** Records to use **
◆ ◆ ◆ ◆
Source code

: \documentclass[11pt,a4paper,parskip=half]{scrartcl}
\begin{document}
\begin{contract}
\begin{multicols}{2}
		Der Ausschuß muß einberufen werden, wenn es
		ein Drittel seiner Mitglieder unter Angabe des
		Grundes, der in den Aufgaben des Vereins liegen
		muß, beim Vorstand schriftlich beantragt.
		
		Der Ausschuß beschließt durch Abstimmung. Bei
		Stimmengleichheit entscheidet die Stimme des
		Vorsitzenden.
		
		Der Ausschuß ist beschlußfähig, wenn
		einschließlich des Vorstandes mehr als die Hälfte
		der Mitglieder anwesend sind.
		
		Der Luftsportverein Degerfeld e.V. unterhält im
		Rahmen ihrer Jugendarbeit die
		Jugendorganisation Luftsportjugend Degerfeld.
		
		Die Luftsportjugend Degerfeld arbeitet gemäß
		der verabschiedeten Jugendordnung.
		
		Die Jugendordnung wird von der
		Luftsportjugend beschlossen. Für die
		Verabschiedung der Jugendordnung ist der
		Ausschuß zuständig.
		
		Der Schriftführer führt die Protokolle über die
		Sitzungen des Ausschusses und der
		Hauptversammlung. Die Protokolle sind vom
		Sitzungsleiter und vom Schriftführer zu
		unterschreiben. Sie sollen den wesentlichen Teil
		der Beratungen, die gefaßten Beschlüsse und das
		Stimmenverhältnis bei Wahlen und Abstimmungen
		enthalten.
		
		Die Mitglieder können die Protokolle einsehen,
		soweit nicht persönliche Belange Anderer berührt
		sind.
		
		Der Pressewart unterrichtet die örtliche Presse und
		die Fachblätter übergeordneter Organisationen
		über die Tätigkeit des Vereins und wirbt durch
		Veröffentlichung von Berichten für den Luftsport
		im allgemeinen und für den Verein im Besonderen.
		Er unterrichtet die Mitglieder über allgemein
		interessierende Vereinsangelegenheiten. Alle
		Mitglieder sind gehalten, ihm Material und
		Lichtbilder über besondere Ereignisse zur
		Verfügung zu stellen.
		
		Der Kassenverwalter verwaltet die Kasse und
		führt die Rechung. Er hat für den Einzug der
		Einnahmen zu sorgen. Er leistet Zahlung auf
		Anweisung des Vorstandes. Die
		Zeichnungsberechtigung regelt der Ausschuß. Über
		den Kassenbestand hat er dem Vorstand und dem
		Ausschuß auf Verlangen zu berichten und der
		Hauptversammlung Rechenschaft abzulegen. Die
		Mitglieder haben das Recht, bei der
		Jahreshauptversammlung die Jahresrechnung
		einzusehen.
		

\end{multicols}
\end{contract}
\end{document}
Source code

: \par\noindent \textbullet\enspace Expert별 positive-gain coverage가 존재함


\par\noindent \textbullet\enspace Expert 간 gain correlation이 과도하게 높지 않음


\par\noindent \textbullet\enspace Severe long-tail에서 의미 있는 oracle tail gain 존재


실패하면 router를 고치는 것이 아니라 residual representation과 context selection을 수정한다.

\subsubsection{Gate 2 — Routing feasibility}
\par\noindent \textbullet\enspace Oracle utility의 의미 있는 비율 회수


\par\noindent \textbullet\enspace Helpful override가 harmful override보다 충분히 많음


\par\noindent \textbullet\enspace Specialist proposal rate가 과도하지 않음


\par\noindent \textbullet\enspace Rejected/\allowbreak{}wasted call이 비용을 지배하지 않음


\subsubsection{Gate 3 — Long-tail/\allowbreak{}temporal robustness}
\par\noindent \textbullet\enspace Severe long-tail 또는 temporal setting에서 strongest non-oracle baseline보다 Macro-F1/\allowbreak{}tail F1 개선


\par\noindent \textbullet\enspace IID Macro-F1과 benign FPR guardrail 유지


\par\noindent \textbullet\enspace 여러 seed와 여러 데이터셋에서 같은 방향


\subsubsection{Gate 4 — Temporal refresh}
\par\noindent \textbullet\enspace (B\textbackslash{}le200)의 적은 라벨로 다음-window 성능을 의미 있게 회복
◆ ◆ ◆ ◆
Beginning at the first line of the records, give again each line exactly as written, ending with the line that contains "ein Drittel seiner".

Source code

: \documentclass[11pt,a4paper,parskip=half]{scrartcl}
\begin{document}
\begin{contract}
\begin{multicols}{2}
		Der Ausschuß muß einberufen werden, wenn es
		ein Drittel seiner Mitglieder unter Angabe des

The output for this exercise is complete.